Data supplied section start

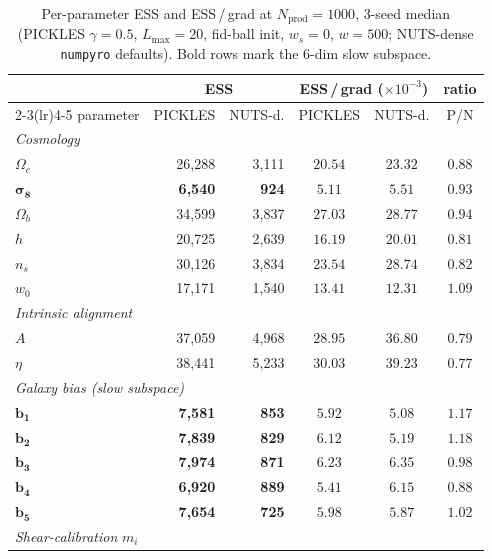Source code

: \documentclass{article}
\begin{document}
\begin{table}[t]
\centering
\caption{Per-parameter ESS and ESS\,/\,grad at $N_{\text{prod}}=1000$,
$3$-seed median (PICKLES $\gamma=0.5$, $L_{\max}=20$, fid-ball init,
$w_s=0$, $w=500$; NUTS-dense \texttt{numpyro} defaults). Bold rows mark
the $6$-dim slow subspace.}
\label{tab:desPerDimEss}
\small
\begin{tabular}{l rr cc c}
\toprule
& \multicolumn{2}{c}{ESS}
& \multicolumn{2}{c}{ESS\,/\,grad ($\times 10^{-3}$)} & ratio \\
\cmidrule(lr){2-3}\cmidrule(lr){4-5}
parameter & PICKLES & NUTS-d. & PICKLES & NUTS-d. & P/N \\
\midrule
\multicolumn{6}{l}{\emph{Cosmology}} \\
$\Omega_c$ & 26{,}288 & 3{,}111 & $20.54$ & $23.32$ & $0.88$ \\
$\boldsymbol{\sigma_8}$ & \textbf{6{,}540} & \textbf{924} & $\mathbf{5.11}$ & $\mathbf{5.51}$ & $0.93$ \\
$\Omega_b$ & 34{,}599 & 3{,}837 & $27.03$ & $28.77$ & $0.94$ \\
$h$        & 20{,}725 & 2{,}639 & $16.19$ & $20.01$ & $0.81$ \\
$n_s$      & 30{,}126 & 3{,}834 & $23.54$ & $28.74$ & $0.82$ \\
$w_0$      & 17{,}171 & 1{,}540 & $13.41$ & $12.31$ & $1.09$ \\
\midrule
\multicolumn{6}{l}{\emph{Intrinsic alignment}} \\
$A$    & 37{,}059 & 4{,}968 & $28.95$ & $36.80$ & $0.79$ \\
$\eta$ & 38{,}441 & 5{,}233 & $30.03$ & $39.23$ & $0.77$ \\
\midrule
\multicolumn{6}{l}{\emph{Galaxy bias (slow subspace)}} \\
$\boldsymbol{b_1}$ & \textbf{7{,}581} & \textbf{853} & $\mathbf{5.92}$ & $\mathbf{5.08}$ & $1.17$ \\
$\boldsymbol{b_2}$ & \textbf{7{,}839} & \textbf{829} & $\mathbf{6.12}$ & $\mathbf{5.19}$ & $1.18$ \\
$\boldsymbol{b_3}$ & \textbf{7{,}974} & \textbf{871} & $\mathbf{6.23}$ & $\mathbf{6.35}$ & $0.98$ \\
$\boldsymbol{b_4}$ & \textbf{6{,}920} & \textbf{889} & $\mathbf{5.41}$ & $\mathbf{6.15}$ & $0.88$ \\
$\boldsymbol{b_5}$ & \textbf{7{,}654} & \textbf{725} & $\mathbf{5.98}$ & $\mathbf{5.87}$ & $1.02$ \\
\midrule
\multicolumn{6}{l}{\emph{Shear-calibration} $m_i$} \\

\end{tabular}
\end{table}
\end{document}
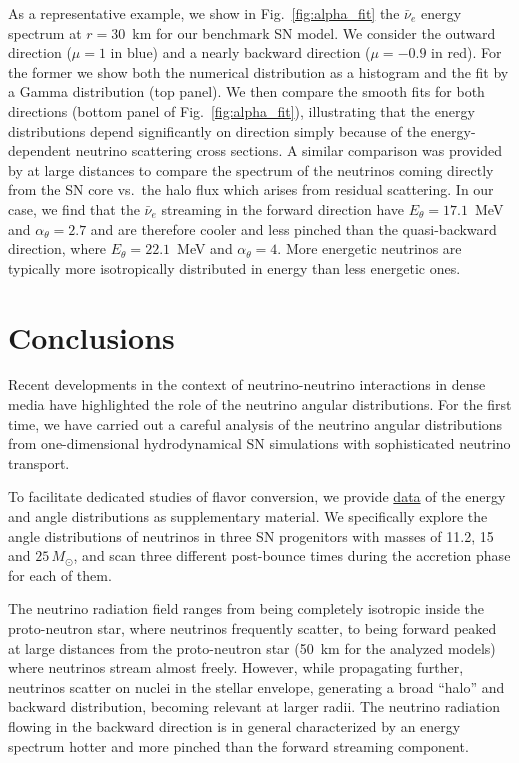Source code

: \documentclass[iop,twocolappendix,numberedappendix]{emulateapj}
\begin{document}
As a representative example, we show in Fig.~\ref{fig:alpha_fit} the
$\bar\nu_e$ energy spectrum at $r=30$~km for our benchmark SN model. We consider the
outward direction ($\mu=1$ in blue) and a nearly backward direction
($\mu=-0.9$ in red). For the former we show both the numerical distribution
as a histogram and the fit by a Gamma distribution (top panel). We then compare the
smooth fits for both directions (bottom panel of Fig.~\ref{fig:alpha_fit}), illustrating that the 
energy distributions
depend significantly on direction simply because of the energy-dependent
neutrino scattering cross sections. A similar comparison was provided by
\cite{Sarikas:2012vb} at large distances to compare the spectrum of the
neutrinos coming directly from the SN core vs.\ the halo flux which arises
from residual scattering. In our case, we find that the $\bar\nu_e$ streaming
in the forward direction have $E_\theta=17.1$~MeV and
$\alpha_\theta=2.7$ and are therefore cooler and less pinched than the
quasi-backward direction, where $E_\theta=22.1$~MeV and
$\alpha_\theta=4$. More energetic neutrinos are typically more
isotropically distributed in energy than less energetic ones.


\section{Conclusions}\label{sec:conclusions}

Recent developments in the context of neutrino-neutrino interactions in dense
media have highlighted the role of the neutrino angular distributions. For
the first time, we have carried out a careful analysis of the neutrino
angular distributions from one-dimensional hydrodynamical SN simulations with
sophisticated neutrino transport.

To facilitate dedicated studies of flavor conversion, we provide \href{http://wwwmpa.mpa-garching.mpg.de/ccsnarchive/data/Tamborra2017/}
{data} of the
energy and angle distributions as supplementary
material. We specifically explore the angle distributions of neutrinos in
three SN progenitors with masses of 11.2, 15 and $25\,M_\odot$, and scan
three different post-bounce times during the accretion phase for each of
them.

The neutrino radiation field ranges from being completely isotropic inside
the proto-neutron star, where neutrinos frequently scatter, to being
forward peaked at large distances from the proto-neutron star (50~km for the
analyzed models) where neutrinos stream almost freely. However, while
propagating further, neutrinos scatter on nuclei in the stellar envelope,
generating a broad ``halo'' and backward distribution, becoming relevant at larger
radii. The neutrino radiation flowing in the backward direction is in general
characterized by an energy spectrum hotter and more pinched than the forward
streaming component.
\end{document}
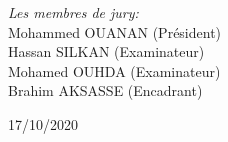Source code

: \documentclass[
openany,
11pt, %
french, %
singlespacing, %
headsepline, %
]{MastersDoctoralThesis} %
\begin{document}
\begin{titlepage}
\begin{center}
\begin{center} \large
	\emph{Les membres de jury:}\\
	
	Mohammed OUANAN (Président)\\
	Hassan SILKAN (Examinateur)\\
	Mohamed OUHDA (Examinateur)\\
	\small
	Brahim AKSASSE (Encadrant)
\end{center}
 


 
\vfill

{\large 17/10/2020}\\[4cm] %
 
\vfill
\end{center}
\end{titlepage}


\end{document}
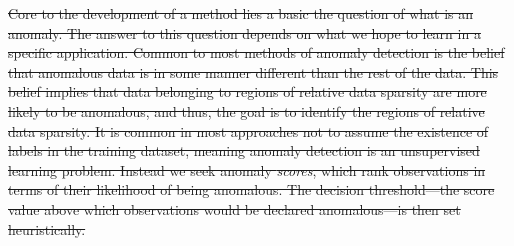     \st{Core to the 
    development of a method lies a basic the question of what is an anomaly.  
    The answer to this question depends on what we hope to
    learn in a specific application. Common to most 
    methods of anomaly detection is the belief that anomalous data is in some 
    manner different than the rest of the data. This belief implies that data 
    belonging to regions of relative data sparsity are more likely to be 
    anomalous, and thus, the goal is to identify the regions of relative 
    data sparsity. It is common in most approaches not to assume the existence 
    of labels in the training dataset, meaning anomaly detection is an 
    unsupervised learning problem.  Instead we seek anomaly \emph{scores}, 
    which rank observations in terms of their likelihood of being anomalous.  The 
    decision threshold---the score value above which observations would be 
    declared anomalous---is then set heuristically.}








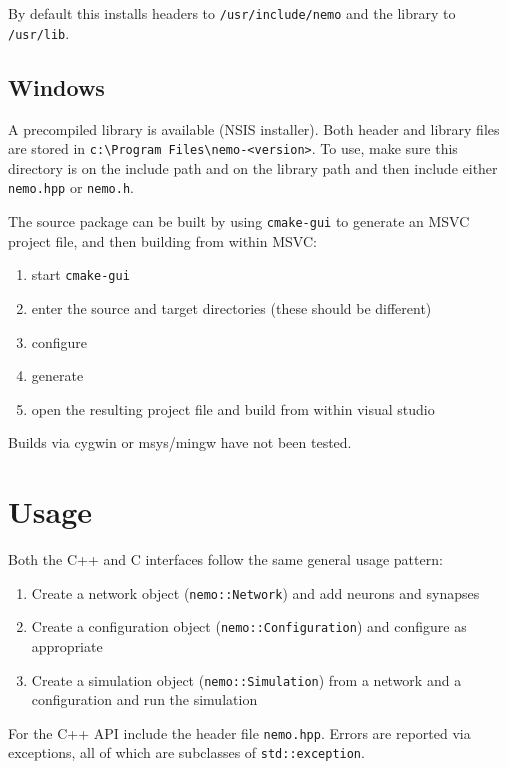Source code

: \documentclass[a4paper]{article}
\newcommand{\code}[1]{\texttt{#1}}
\newcommand{\command}[1]{\texttt{#1}}
\newcommand{\file}[1]{\texttt{#1}}
\newcommand{\directory}[1]{\texttt{#1}}
\begin{document}
By default this installs headers to \directory{/usr/include/nemo} and the
library to \directory{/usr/lib}. 

\subsection{Windows}

A precompiled library is available (NSIS installer).
Both header and library files are stored in \directory{c:\textbackslash Program Files\textbackslash nemo-<version>}.
To use, make sure this directory is on the include path and on the library path
and then include either \file{nemo.hpp} or \file{nemo.h}.

The source package can be built by using \command{cmake-gui} to generate an MSVC project file,
	and then building from within MSVC:

\begin{enumerate}
	\item start \command{cmake-gui}
	\item enter the source and target directories (these should be different)
	\item configure
	\item generate
	\item open the resulting project file and build from within visual studio
\end{enumerate}

Builds via cygwin or msys/mingw have not been tested.

\section{Usage}

Both the C++ and C interfaces follow the same general usage pattern:

\begin{enumerate}
	\item Create a network object (\code{nemo::Network}) and add neurons and synapses
	\item Create a configuration object (\code{nemo::Configuration}) and configure as appropriate
	\item Create a simulation object (\code{nemo::Simulation}) from a network and a configuration and run the simulation
\end{enumerate}

For the C++ API include the header file \file{nemo.hpp}.
Errors are reported via exceptions, all of which are subclasses of \code{std::exception}.
\end{document}
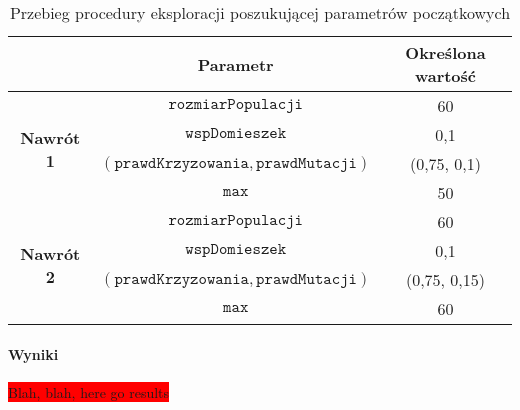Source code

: \documentclass[twoside]{iisthesis}
\newcommand{\todo}{\colorbox{red}}
\newcommand{\param}[1]{\mathtt{#1}}
\begin{document}
\begin{table}[h]
	\caption{Przebieg procedury eksploracji poszukującej parametrów początkowych \label{table:knapsack_tweak_flow}}
	\centering
	\begin{tabular}{c|c|c|}
		\cline{2-3}
		& {\bf Parametr}                                     & {\bf Określona wartość} \\ \hline
		\multicolumn{1}{|c|}{\multirow{4}{*}{{\bf Nawrót 1}}} & $\param{rozmiarPopulacji}$                         & 60                      \\ \cline{2-3} 
		\multicolumn{1}{|c|}{}                                & $\param{wspDomieszek}$                             & 0,1                     \\ \cline{2-3} 
		\multicolumn{1}{|c|}{}                                & $(\param{prawdKrzyzowania}, \param{prawdMutacji})$ & (0,75, 0,1)             \\ \cline{2-3} 
		\multicolumn{1}{|c|}{}                                & $\param{max}$                                      & 50                     \\ \hline \hline
		\multicolumn{1}{|c|}{\multirow{4}{*}{{\bf Nawrót 2}}} & $\param{rozmiarPopulacji}$                         & 60                      \\ \cline{2-3} 
		\multicolumn{1}{|c|}{}                                & $\param{wspDomieszek}$                             & 0,1                     \\ \cline{2-3} 
		\multicolumn{1}{|c|}{}                                & $(\param{prawdKrzyzowania}, \param{prawdMutacji})$ & (0,75, 0,15)             \\ \cline{2-3} 
		\multicolumn{1}{|c|}{}                                & $\param{max}$                                      & 60                     \\ \hline
	\end{tabular}
\end{table}	

\paragraph{Wyniki}
\todo{Blah, blah, here go results}
\end{document}

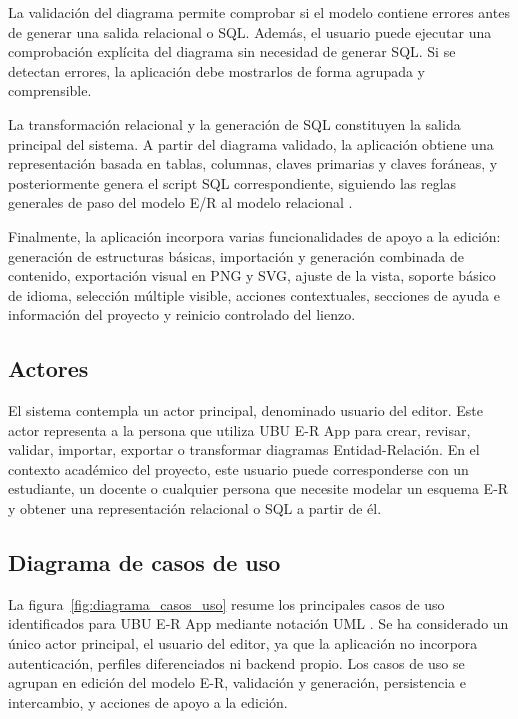 La validación del diagrama permite comprobar si el modelo contiene errores antes de generar una salida relacional o SQL. Además, el usuario puede ejecutar una comprobación explícita del diagrama sin necesidad de generar SQL. Si se detectan errores, la aplicación debe mostrarlos de forma agrupada y comprensible.

La transformación relacional y la generación de SQL constituyen la salida principal del sistema. A partir del diagrama validado, la aplicación obtiene una representación basada en tablas, columnas, claves primarias y claves foráneas, y posteriormente genera el script SQL correspondiente, siguiendo las reglas generales de paso del modelo E/R al modelo relacional \cite{tema6}.

Finalmente, la aplicación incorpora varias funcionalidades de apoyo a la edición: generación de estructuras básicas, importación y generación combinada de contenido, exportación visual en PNG y SVG, ajuste de la vista, soporte básico de idioma, selección múltiple visible, acciones contextuales, secciones de ayuda e información del proyecto y reinicio controlado del lienzo.

\subsection{Actores}

El sistema contempla un actor principal, denominado usuario del editor. Este actor representa a la persona que utiliza UBU E-R App para crear, revisar, validar, importar, exportar o transformar diagramas Entidad-Relación. En el contexto académico del proyecto, este usuario puede corresponderse con un estudiante, un docente o cualquier persona que necesite modelar un esquema E-R y obtener una representación relacional o SQL a partir de él.

\subsection{Diagrama de casos de uso}

La figura~\ref{fig:diagrama_casos_uso} resume los principales casos de uso identificados para UBU E-R App mediante notación UML \cite{omg-uml}. Se ha considerado un único actor principal, el usuario del editor, ya que la aplicación no incorpora autenticación, perfiles diferenciados ni backend propio. Los casos de uso se agrupan en edición del modelo E-R, validación y generación, persistencia e intercambio, y acciones de apoyo a la edición.

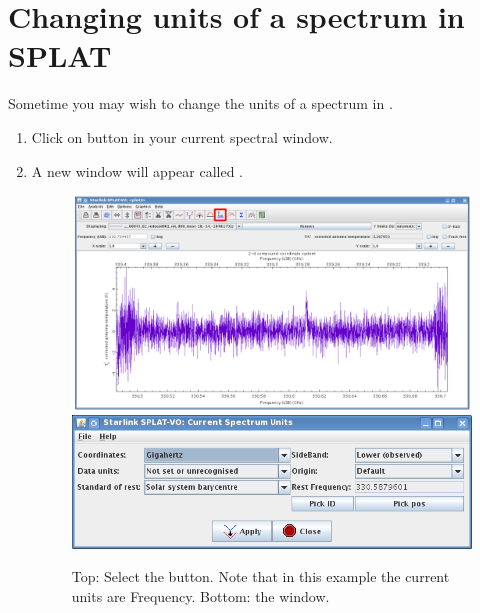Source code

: \documentclass[11pt,oneside,chapters]{starlink}
\begin{document}
\section{Changing units of a spectrum in SPLAT}
\label{sec:splat-units}

Sometime you may wish to change the units of a spectrum in \splat.


\begin{enumerate}[label=(\textbf{\arabic*})]

\item Click on 
button in your current spectral window.


\item A new window will appear called .

\begin{figure}[h!]
\begin{center}
\includegraphics[width=0.9\linewidth]{sc20_splat_spectrum_units}
\includegraphics[width=0.7\linewidth]{sc20_splat_spectrum_units2}
\caption[Change the units of the current spectrum.]{\label{fig:splat_units1}
  Top: Select the 
  button. Note that in this example the current units are Frequency.
  Bottom: the  window.}
\end{center}
\end{figure}



\end{enumerate}
\end{document}
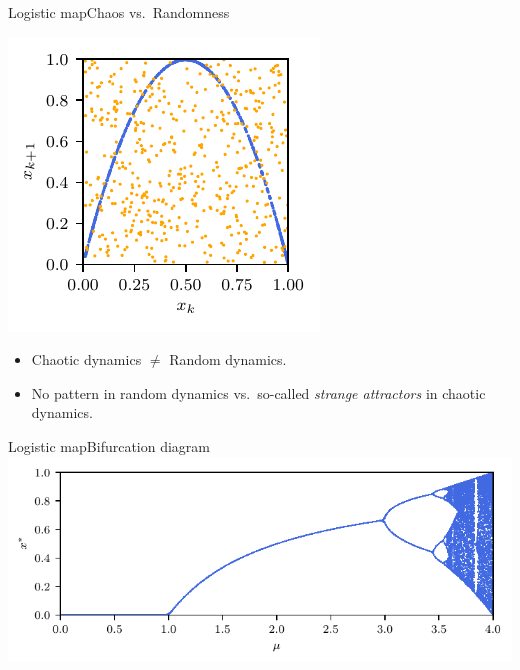 \documentclass[usenames,dvipsnames,svgnames,10pt,aspectratio=169]{beamer}
\begin{document}
\begin{frame}[t, c]{Logistic map}{Chaos vs.\ Randomness}
	\begin{minipage}{.48\textwidth}
		\centering
		\includegraphics[width=.75\textwidth]{chaos_vs_randomness_phase_plane}
	\end{minipage}%
	\hfill
	\begin{minipage}{.48\textwidth}
		\begin{itemize}
			\item Chaotic dynamics $\neq$ Random dynamics.

			\medskip

			\item No pattern in random dynamics vs.\ so-called \emph{strange attractors} in chaotic dynamics.
		\end{itemize}
	\end{minipage}

	\vspace{1cm}
\end{frame}

\begin{frame}[t, c]{Logistic map}{Bifurcation diagram}
	\centering
	\includegraphics[width=.75\textwidth]{logistic_map_bifurcation_overview}

	\vspace{1cm}
\end{frame}
\end{document}
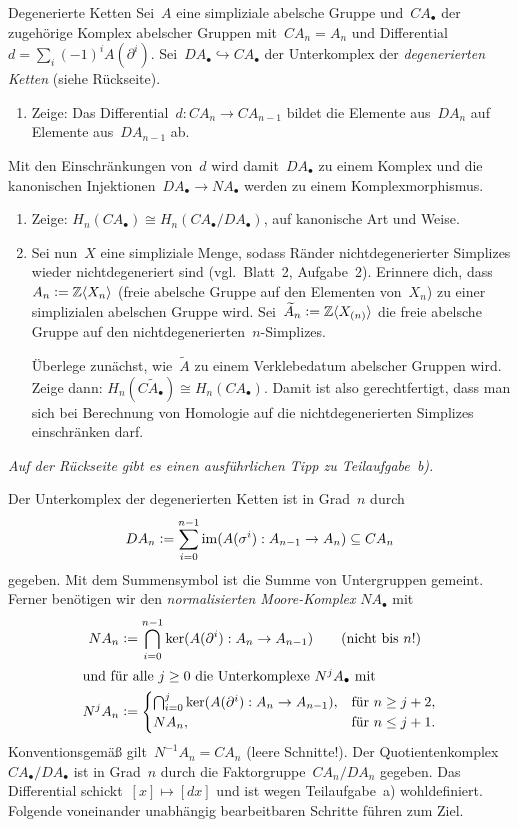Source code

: \documentclass{uebblatt}
\begin{document}
\begin{aufgabe}{Degenerierte Ketten}
Sei~$A$ eine simpliziale abelsche Gruppe und~$CA_\bullet$ der zugehörige
Komplex abelscher Gruppen mit~$CA_n = A_n$ und Differential~$d = \sum_i (-1)^i
A(\partial^i)$. Sei~$DA_\bullet \hookrightarrow CA_\bullet$ der Unterkomplex
der \emph{degenerierten Ketten} (siehe Rückseite).
\begin{enumerate}
\item Zeige: Das Differential~$d : CA_n \to CA_{n-1}$ bildet die Elemente
aus~$DA_n$ auf Elemente aus~$DA_{n-1}$ ab.
\end{enumerate}
Mit den Einschränkungen von~$d$ wird damit~$DA_\bullet$ zu einem Komplex und die
kanonischen Injektionen~$DA_\bullet \to NA_\bullet$ werden zu einem Komplexmorphismus.
\begin{enumerate}
\addtocounter{enumi}{1}
\item Zeige: $H_n(CA_\bullet) \cong H_n(CA_\bullet/DA_\bullet)$, auf kanonische
Art und Weise.
\item Sei nun~$X$ eine simpliziale Menge, sodass Ränder nichtdegenerierter
Simplizes wieder nichtdegeneriert sind (vgl.~Blatt~2, Aufgabe~2). Erinnere
dich, dass~$A_n \vcentcolon= \mathbb{Z}\langle X_n \rangle$ (freie abelsche Gruppe auf den
Elementen von~$X_n$) zu einer simplizialen abelschen Gruppe wird.
Sei~$\widetilde A_n \vcentcolon= \mathbb{Z}\langle X_{(n)} \rangle$ die freie abelsche Gruppe
auf den nichtdegenerierten~$n$-Simplizes.

Überlege zunächst, wie~$\widetilde A$ zu einem Verklebedatum abelscher
Gruppen wird.
Zeige dann: $H_n(C\widetilde A_\bullet) \cong H_n(CA_\bullet)$. Damit ist also
gerechtfertigt, dass man sich bei Berechnung von Homologie auf die
nichtdegenerierten Simplizes einschränken darf.
\end{enumerate}

\emph{Auf der Rückseite gibt es einen ausführlichen Tipp zu Teilaufgabe~b).}
\end{aufgabe}

Der Unterkomplex der degenerierten Ketten ist in Grad~$n$ durch
\[ DA_n \vcentcolon= \sum_{i=0}^{n-1} \operatorname{im}(A(\sigma^i) : A_{n-1} \to A_n) \subseteq
CA_n \]
gegeben. Mit dem Summensymbol ist die Summe von Untergruppen gemeint. Ferner
benötigen wir den \emph{normalisierten Moore-Komplex} $NA_\bullet$ mit
\begin{align*}
  NA_n &\vcentcolon= \bigcap_{i=0}^{n-1} \operatorname{ker}(A(\partial^i) : A_n \to A_{n-1})
\qquad\text{(nicht bis~$n$!)} \\
\intertext{und für alle~$j \geq 0$ die Unterkomplexe~$N^jA_\bullet$ mit}
  N^jA_n &\vcentcolon= \begin{cases}
  \bigcap_{i=0}^j \operatorname{ker}(A(\partial^i) : A_n \to A_{n-1}), &
  \text{für~$n \geq j + 2$,} \\
  NA_n, &
  \text{für~$n \leq j + 1$.} \end{cases}
\end{align*}
Konventionsgemäß gilt~$N^{-1}A_n = CA_n$ (leere Schnitte!).
Der Quotientenkomplex~$CA_\bullet/DA_\bullet$ ist in Grad~$n$ durch die
Faktorgruppe~$CA_n/DA_n$ gegeben. Das Differential schickt~$[x] \mapsto [dx]$
und ist wegen Teilaufgabe~a) wohldefiniert. Folgende voneinander unabhängig
bearbeitbaren Schritte führen zum Ziel.
\end{document}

Data supplied section end

§ **Exercise description**: What you return must be the lines above that run from the line with "H_n(CA_\bullet/DA_\bullet)$, auf kanonische" to the line with "bearbeitbaren Schritte führen zum Ziel.", inclusive, each copied exactly.

§ **Written response**:
\item Zeige: $H_n(CA_\bullet) \cong H_n(CA_\bullet/DA_\bullet)$, auf kanonische
Art und Weise.
\item Sei nun~$X$ eine simpliziale Menge, sodass Ränder nichtdegenerierter
Simplizes wieder nichtdegeneriert sind (vgl.~Blatt~2, Aufgabe~2). Erinnere
dich, dass~$A_n \vcentcolon= \mathbb{Z}\langle X_n \rangle$ (freie abelsche Gruppe auf den
Elementen von~$X_n$) zu einer simplizialen abelschen Gruppe wird.
Sei~$\widetilde A_n \vcentcolon= \mathbb{Z}\langle X_{(n)} \rangle$ die freie abelsche Gruppe
auf den nichtdegenerierten~$n$-Simplizes.

Überlege zunächst, wie~$\widetilde A$ zu einem Verklebedatum abelscher
Gruppen wird.
Zeige dann: $H_n(C\widetilde A_\bullet) \cong H_n(CA_\bullet)$. Damit ist also
gerechtfertigt, dass man sich bei Berechnung von Homologie auf die
nichtdegenerierten Simplizes einschränken darf.
\end{enumerate}

\emph{Auf der Rückseite gibt es einen ausführlichen Tipp zu Teilaufgabe~b).}
\end{aufgabe}

Der Unterkomplex der degenerierten Ketten ist in Grad~$n$ durch
\[ DA_n \vcentcolon= \sum_{i=0}^{n-1} \operatorname{im}(A(\sigma^i) : A_{n-1} \to A_n) \subseteq
CA_n \]
gegeben. Mit dem Summensymbol ist die Summe von Untergruppen gemeint. Ferner
benötigen wir den \emph{normalisierten Moore-Komplex} $NA_\bullet$ mit
\begin{align*}
  NA_n &\vcentcolon= \bigcap_{i=0}^{n-1} \operatorname{ker}(A(\partial^i) : A_n \to A_{n-1})
\qquad\text{(nicht bis~$n$!)} \\
\intertext{und für alle~$j \geq 0$ die Unterkomplexe~$N^jA_\bullet$ mit}
  N^jA_n &\vcentcolon= \begin{cases}
  \bigcap_{i=0}^j \operatorname{ker}(A(\partial^i) : A_n \to A_{n-1}), &
  \text{für~$n \geq j + 2$,} \\
  NA_n, &
  \text{für~$n \leq j + 1$.} \end{cases}
\end{align*}
Konventionsgemäß gilt~$N^{-1}A_n = CA_n$ (leere Schnitte!).
Der Quotientenkomplex~$CA_\bullet/DA_\bullet$ ist in Grad~$n$ durch die
Faktorgruppe~$CA_n/DA_n$ gegeben. Das Differential schickt~$[x] \mapsto [dx]$
und ist wegen Teilaufgabe~a) wohldefiniert. Folgende voneinander unabhängig
bearbeitbaren Schritte führen zum Ziel.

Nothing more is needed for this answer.